| Action item |
Find each line below containing the word "encryption" and copy it.

[Dataset items]
○ ○ ○ ○ ○ ○ ○
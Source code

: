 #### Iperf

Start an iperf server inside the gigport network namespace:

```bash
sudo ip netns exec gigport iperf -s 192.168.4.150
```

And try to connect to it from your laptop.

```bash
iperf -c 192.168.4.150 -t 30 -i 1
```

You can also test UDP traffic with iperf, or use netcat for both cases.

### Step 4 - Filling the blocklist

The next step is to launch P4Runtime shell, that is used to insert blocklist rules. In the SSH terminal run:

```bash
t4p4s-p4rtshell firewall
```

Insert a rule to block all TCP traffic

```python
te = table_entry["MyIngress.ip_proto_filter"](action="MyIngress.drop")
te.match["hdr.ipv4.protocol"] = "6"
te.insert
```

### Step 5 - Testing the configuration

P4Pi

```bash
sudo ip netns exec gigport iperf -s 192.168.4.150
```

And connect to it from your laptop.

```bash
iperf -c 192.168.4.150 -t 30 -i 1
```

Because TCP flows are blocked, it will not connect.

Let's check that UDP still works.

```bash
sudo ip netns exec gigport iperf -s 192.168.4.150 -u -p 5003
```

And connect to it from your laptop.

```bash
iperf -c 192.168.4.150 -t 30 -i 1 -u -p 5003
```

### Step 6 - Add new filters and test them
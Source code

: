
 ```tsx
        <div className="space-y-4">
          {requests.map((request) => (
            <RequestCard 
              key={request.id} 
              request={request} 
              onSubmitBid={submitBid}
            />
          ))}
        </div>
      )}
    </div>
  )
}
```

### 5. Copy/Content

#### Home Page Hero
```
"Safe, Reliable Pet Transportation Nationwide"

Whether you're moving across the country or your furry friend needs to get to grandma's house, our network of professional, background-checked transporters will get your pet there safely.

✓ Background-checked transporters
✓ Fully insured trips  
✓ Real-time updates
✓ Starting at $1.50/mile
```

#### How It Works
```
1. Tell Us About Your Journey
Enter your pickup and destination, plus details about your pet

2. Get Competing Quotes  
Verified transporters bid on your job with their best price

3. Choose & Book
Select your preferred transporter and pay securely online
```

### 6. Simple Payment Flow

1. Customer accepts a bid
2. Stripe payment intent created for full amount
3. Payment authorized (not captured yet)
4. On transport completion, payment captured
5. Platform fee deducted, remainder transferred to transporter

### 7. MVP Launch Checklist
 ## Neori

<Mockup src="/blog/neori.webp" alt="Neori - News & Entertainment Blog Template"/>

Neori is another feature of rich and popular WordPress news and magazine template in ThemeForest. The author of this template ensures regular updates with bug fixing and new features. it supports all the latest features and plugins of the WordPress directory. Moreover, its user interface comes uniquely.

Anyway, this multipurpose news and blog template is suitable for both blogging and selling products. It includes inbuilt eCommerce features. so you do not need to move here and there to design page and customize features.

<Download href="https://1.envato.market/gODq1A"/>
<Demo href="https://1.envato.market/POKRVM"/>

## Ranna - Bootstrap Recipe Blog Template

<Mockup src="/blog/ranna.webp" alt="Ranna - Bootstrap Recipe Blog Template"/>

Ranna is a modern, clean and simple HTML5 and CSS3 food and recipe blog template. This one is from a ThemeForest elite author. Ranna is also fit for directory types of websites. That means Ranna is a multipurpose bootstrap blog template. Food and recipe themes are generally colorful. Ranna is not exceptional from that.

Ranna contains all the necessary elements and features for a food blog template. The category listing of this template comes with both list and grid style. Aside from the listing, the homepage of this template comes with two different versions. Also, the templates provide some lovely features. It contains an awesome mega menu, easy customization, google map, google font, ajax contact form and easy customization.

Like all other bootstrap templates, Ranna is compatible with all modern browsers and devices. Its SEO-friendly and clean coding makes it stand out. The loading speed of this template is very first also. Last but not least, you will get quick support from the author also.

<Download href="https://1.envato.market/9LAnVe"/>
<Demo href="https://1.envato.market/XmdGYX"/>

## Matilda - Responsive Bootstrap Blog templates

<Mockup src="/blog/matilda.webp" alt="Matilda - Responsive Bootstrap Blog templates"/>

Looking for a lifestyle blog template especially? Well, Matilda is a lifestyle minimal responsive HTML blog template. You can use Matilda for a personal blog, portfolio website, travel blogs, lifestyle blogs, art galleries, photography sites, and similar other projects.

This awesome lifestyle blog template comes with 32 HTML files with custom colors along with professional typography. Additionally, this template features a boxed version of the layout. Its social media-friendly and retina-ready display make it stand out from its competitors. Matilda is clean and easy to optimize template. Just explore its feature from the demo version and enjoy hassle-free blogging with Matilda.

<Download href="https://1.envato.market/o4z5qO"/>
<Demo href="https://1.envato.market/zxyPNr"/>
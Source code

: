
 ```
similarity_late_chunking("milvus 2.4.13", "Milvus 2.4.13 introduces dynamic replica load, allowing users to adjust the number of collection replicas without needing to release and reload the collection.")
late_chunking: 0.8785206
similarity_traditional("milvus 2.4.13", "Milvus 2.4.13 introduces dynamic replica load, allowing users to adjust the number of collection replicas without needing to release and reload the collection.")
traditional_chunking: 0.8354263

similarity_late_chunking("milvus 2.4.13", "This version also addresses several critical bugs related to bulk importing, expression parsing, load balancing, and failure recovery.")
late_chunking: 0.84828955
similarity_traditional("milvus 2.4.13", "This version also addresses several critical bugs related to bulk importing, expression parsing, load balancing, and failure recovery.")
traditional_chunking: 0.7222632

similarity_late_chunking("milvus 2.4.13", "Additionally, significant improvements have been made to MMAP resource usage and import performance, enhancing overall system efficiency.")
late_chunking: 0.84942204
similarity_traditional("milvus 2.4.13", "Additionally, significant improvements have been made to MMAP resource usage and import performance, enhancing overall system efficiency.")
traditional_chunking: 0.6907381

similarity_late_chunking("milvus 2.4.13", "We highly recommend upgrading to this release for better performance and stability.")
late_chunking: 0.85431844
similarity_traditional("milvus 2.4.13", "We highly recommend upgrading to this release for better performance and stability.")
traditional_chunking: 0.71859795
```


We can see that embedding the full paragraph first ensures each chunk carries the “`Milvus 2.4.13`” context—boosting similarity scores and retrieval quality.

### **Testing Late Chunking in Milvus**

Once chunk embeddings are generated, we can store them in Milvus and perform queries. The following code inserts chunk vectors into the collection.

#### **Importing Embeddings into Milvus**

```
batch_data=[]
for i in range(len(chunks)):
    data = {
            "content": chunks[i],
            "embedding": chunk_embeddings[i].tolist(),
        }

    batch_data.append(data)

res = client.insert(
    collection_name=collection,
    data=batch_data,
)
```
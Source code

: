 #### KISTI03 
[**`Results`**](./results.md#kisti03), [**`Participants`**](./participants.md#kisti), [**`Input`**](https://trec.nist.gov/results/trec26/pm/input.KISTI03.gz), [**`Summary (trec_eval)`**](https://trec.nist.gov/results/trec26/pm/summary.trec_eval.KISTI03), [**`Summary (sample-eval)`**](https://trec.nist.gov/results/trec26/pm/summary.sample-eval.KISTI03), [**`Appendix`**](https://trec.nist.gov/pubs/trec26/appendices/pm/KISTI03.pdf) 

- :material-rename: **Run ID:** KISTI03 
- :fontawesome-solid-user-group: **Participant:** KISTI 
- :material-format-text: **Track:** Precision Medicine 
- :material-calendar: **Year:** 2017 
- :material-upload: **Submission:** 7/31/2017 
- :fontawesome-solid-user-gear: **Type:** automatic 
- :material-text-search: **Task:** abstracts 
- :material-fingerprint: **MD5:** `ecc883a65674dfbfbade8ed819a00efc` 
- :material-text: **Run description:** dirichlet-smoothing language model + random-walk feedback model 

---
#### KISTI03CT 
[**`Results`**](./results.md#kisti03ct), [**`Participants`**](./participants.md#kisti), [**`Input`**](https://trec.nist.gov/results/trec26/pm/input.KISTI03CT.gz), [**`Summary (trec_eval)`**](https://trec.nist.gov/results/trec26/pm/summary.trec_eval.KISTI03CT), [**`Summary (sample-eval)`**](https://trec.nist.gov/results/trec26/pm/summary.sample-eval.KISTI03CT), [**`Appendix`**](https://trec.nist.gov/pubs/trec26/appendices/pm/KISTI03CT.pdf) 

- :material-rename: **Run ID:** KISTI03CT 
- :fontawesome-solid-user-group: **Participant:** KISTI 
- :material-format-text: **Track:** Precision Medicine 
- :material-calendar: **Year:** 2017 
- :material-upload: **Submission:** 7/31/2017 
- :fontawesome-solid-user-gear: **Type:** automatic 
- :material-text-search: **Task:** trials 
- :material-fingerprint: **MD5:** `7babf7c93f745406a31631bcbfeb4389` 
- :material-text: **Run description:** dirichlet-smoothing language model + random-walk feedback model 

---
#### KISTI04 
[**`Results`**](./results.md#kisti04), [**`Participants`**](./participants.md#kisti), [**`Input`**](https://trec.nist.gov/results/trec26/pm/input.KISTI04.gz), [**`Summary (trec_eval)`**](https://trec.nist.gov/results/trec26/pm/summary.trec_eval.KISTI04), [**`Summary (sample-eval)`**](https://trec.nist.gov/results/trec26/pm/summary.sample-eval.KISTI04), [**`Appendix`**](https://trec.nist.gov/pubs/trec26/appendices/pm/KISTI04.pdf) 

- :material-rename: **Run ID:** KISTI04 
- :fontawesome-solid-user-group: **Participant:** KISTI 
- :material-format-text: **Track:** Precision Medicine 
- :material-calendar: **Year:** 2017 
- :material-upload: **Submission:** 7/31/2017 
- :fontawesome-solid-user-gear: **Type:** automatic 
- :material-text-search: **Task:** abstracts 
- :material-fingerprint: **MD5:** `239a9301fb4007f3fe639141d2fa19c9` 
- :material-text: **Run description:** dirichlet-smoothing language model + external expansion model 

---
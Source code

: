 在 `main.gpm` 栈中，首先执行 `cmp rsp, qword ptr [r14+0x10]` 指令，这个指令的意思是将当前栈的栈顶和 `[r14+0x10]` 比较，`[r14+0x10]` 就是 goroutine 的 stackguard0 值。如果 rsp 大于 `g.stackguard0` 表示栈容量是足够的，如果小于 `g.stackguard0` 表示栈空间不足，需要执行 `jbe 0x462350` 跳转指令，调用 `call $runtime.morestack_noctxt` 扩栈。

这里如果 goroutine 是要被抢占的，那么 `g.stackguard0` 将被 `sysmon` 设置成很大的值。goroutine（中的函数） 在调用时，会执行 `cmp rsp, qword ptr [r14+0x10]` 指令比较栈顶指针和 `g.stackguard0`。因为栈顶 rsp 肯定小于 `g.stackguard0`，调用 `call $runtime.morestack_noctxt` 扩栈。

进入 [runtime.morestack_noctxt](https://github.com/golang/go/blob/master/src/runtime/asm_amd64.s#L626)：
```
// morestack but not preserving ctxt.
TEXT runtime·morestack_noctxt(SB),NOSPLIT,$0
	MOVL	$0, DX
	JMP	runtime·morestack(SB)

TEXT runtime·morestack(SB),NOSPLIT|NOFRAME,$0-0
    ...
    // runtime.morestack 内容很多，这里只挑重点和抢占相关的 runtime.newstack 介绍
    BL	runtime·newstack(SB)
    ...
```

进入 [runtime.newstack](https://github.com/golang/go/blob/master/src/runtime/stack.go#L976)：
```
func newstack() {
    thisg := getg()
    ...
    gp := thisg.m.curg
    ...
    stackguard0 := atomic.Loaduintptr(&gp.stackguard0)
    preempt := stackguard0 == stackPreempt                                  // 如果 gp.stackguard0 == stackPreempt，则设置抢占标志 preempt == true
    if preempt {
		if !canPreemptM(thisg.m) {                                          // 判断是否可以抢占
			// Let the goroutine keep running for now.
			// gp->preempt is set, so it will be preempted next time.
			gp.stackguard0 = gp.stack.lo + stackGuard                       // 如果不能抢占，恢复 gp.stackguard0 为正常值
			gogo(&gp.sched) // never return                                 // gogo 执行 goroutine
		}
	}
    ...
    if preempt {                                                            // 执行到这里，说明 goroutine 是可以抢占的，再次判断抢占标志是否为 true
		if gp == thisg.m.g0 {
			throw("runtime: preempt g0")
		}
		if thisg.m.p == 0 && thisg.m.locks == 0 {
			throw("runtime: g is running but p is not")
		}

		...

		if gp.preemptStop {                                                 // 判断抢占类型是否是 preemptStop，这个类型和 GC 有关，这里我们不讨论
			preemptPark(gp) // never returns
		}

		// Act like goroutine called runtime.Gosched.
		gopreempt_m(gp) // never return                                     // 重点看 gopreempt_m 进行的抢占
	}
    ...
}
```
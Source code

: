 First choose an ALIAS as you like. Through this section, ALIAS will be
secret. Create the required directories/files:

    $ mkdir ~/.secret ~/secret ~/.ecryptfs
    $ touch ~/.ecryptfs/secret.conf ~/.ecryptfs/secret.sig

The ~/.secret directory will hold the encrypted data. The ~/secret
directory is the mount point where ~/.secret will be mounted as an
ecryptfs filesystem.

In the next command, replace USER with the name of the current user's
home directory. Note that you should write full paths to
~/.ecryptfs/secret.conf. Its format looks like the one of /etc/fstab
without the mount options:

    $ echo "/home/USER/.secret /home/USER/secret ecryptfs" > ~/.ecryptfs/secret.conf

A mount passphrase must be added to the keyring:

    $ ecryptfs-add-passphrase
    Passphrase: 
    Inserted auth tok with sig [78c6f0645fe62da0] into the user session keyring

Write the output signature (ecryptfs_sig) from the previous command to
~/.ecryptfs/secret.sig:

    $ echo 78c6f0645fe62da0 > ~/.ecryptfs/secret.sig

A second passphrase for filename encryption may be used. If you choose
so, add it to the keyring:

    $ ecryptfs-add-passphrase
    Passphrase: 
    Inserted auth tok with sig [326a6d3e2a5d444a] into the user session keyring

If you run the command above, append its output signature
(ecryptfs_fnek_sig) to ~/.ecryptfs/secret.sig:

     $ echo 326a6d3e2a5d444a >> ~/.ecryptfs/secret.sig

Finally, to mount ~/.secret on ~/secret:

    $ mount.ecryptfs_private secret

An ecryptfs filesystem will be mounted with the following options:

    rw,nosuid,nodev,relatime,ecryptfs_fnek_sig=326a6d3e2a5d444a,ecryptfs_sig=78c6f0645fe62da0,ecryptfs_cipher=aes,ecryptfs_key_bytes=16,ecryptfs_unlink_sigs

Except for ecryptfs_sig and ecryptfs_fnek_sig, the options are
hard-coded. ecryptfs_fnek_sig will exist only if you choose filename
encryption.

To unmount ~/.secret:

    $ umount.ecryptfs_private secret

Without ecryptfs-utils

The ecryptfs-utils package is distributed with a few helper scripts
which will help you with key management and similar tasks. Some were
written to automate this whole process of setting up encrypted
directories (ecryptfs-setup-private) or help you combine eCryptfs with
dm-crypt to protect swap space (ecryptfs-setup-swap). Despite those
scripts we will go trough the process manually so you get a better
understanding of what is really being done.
○ ○ ○ ○ ○ ○ ○
| Output of the exercise |
A second passphrase for filename encryption may be used. If you choose
encryption.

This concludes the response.